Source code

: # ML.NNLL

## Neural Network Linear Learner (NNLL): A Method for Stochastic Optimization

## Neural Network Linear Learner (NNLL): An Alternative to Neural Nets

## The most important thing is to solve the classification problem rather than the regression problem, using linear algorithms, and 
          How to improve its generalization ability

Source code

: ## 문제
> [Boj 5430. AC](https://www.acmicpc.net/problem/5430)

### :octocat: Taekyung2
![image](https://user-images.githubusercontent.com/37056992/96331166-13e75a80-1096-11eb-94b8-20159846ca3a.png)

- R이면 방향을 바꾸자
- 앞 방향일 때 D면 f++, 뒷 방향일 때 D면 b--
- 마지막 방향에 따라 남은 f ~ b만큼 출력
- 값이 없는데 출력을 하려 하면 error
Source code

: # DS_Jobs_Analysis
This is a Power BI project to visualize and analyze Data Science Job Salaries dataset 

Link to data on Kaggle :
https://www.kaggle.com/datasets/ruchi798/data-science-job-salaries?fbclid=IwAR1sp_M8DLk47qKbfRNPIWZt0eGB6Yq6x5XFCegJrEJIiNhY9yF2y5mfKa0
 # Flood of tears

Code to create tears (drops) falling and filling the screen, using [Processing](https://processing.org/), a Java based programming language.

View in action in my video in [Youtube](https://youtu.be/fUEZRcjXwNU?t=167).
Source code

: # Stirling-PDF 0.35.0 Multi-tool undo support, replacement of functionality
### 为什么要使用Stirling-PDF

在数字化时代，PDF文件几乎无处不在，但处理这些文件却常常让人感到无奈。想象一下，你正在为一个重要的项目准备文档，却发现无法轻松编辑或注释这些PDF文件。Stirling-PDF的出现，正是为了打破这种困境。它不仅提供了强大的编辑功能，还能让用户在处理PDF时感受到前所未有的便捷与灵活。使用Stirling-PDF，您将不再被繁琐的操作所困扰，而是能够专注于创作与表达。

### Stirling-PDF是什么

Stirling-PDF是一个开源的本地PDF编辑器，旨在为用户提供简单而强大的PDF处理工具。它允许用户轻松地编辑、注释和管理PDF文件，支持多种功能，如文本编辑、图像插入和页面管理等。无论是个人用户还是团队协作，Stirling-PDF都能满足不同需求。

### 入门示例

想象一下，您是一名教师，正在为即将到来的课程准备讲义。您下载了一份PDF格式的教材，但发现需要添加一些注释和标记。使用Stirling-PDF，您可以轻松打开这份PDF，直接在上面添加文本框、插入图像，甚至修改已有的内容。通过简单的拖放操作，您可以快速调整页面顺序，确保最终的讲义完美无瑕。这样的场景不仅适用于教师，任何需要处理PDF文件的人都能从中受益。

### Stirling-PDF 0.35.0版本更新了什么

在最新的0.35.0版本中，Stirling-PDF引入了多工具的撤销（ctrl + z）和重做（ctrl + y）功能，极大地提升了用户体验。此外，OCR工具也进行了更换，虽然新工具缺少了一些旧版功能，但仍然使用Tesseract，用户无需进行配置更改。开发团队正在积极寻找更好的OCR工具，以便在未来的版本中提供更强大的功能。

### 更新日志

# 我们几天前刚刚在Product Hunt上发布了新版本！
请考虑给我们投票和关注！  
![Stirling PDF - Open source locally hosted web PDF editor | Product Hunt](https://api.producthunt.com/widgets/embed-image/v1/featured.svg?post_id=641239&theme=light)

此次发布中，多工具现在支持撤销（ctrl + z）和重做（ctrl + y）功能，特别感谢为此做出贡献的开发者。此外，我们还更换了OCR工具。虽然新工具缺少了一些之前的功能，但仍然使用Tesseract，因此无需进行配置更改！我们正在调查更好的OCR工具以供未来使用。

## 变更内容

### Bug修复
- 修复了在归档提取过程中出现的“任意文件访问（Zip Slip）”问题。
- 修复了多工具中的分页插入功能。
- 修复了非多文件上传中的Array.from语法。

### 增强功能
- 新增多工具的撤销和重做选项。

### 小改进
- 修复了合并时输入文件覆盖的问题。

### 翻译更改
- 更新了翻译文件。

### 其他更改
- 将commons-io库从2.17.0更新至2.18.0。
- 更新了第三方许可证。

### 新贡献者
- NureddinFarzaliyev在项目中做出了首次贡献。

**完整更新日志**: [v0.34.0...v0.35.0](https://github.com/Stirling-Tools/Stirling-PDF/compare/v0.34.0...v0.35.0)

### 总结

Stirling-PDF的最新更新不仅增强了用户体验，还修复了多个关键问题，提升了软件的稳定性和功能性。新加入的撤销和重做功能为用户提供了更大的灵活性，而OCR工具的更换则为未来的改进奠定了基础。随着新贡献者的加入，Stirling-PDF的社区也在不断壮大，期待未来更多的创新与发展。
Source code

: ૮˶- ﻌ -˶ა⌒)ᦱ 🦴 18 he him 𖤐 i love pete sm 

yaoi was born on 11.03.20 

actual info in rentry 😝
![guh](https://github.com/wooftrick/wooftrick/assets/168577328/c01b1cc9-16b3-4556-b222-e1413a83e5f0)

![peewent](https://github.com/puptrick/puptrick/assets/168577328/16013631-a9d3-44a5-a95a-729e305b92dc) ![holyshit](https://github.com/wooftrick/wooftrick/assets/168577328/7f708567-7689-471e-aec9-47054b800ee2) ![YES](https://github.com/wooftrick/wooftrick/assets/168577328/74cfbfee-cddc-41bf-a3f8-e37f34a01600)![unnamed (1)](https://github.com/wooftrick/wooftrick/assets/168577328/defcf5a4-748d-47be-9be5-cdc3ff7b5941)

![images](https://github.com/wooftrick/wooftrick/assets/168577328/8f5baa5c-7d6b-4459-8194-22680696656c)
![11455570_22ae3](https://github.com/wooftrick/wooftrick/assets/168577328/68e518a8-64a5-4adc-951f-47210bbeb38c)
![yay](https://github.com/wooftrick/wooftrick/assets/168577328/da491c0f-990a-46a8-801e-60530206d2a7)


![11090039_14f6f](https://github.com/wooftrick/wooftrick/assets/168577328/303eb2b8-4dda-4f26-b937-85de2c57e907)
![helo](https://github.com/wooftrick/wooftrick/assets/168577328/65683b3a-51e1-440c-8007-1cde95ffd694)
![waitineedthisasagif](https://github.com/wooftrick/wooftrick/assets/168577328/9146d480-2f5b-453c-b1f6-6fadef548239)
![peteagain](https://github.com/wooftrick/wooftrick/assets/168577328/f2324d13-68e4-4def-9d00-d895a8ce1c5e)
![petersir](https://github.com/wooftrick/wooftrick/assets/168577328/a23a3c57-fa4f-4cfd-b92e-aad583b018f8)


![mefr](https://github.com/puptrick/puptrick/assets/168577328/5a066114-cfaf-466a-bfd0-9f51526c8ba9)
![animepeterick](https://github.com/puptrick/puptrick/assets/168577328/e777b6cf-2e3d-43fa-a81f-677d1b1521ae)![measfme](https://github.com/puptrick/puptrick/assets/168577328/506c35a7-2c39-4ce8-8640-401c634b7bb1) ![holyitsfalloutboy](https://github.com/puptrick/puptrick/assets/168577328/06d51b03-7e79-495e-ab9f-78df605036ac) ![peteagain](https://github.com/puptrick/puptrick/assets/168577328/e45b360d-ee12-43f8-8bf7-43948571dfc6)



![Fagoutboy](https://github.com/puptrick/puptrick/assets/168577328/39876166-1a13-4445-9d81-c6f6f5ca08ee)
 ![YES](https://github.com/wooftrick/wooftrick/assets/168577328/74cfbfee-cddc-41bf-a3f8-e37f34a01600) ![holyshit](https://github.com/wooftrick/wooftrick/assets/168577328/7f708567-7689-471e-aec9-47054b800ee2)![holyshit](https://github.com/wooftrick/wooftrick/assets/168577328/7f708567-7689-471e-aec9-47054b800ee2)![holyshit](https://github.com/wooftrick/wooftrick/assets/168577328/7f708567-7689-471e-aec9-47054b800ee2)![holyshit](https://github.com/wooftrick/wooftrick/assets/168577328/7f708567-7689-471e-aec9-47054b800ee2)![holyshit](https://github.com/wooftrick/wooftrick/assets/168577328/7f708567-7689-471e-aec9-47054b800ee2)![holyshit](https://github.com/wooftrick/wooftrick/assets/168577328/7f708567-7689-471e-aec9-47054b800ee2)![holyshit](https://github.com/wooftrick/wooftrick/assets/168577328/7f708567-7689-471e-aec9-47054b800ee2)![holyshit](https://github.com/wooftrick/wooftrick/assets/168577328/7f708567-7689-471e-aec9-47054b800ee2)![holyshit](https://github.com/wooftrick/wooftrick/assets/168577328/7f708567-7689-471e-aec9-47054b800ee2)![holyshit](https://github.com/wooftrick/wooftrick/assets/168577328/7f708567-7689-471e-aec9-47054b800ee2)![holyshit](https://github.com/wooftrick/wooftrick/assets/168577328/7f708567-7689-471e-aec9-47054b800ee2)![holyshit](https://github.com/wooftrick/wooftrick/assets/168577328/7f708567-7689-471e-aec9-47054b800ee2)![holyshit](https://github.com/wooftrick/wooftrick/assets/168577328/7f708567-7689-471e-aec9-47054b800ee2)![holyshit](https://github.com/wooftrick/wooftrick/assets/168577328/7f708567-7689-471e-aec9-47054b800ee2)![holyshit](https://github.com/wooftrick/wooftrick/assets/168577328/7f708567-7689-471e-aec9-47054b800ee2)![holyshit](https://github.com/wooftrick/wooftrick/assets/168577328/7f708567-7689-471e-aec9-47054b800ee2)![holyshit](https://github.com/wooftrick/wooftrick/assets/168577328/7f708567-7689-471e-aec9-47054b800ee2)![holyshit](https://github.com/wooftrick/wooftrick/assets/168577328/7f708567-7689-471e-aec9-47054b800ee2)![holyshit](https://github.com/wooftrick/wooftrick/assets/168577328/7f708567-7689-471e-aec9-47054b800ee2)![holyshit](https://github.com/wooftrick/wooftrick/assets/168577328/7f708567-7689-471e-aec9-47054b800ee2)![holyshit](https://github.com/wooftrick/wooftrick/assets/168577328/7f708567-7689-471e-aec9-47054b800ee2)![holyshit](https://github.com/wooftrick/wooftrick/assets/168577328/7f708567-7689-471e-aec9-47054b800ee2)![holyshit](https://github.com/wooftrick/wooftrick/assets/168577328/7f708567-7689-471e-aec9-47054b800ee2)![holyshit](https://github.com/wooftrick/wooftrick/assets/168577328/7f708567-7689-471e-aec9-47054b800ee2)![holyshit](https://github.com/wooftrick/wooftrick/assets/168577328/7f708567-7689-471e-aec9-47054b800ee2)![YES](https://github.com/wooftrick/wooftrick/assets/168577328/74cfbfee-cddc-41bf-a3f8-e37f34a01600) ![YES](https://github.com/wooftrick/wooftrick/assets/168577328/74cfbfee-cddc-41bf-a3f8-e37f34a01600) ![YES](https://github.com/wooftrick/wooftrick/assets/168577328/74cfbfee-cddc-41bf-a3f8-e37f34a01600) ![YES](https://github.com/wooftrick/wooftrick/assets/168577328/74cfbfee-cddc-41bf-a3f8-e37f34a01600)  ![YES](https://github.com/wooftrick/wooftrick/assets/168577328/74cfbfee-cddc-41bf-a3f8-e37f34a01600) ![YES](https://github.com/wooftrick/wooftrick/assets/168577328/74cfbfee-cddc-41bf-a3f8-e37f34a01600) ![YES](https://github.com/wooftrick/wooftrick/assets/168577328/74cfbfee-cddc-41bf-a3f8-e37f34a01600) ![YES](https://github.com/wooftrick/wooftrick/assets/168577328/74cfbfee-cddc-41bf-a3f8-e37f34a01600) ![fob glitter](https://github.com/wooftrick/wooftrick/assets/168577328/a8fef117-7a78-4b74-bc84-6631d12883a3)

——

An exact transcription of the lines from the start of the listing through the line bearing "## Neural Network Linear Learner (NNLL): An" is the whole answer.

Source code

: # ML.NNLL

## Neural Network Linear Learner (NNLL): A Method for Stochastic Optimization

## Neural Network Linear Learner (NNLL): An Alternative to Neural Nets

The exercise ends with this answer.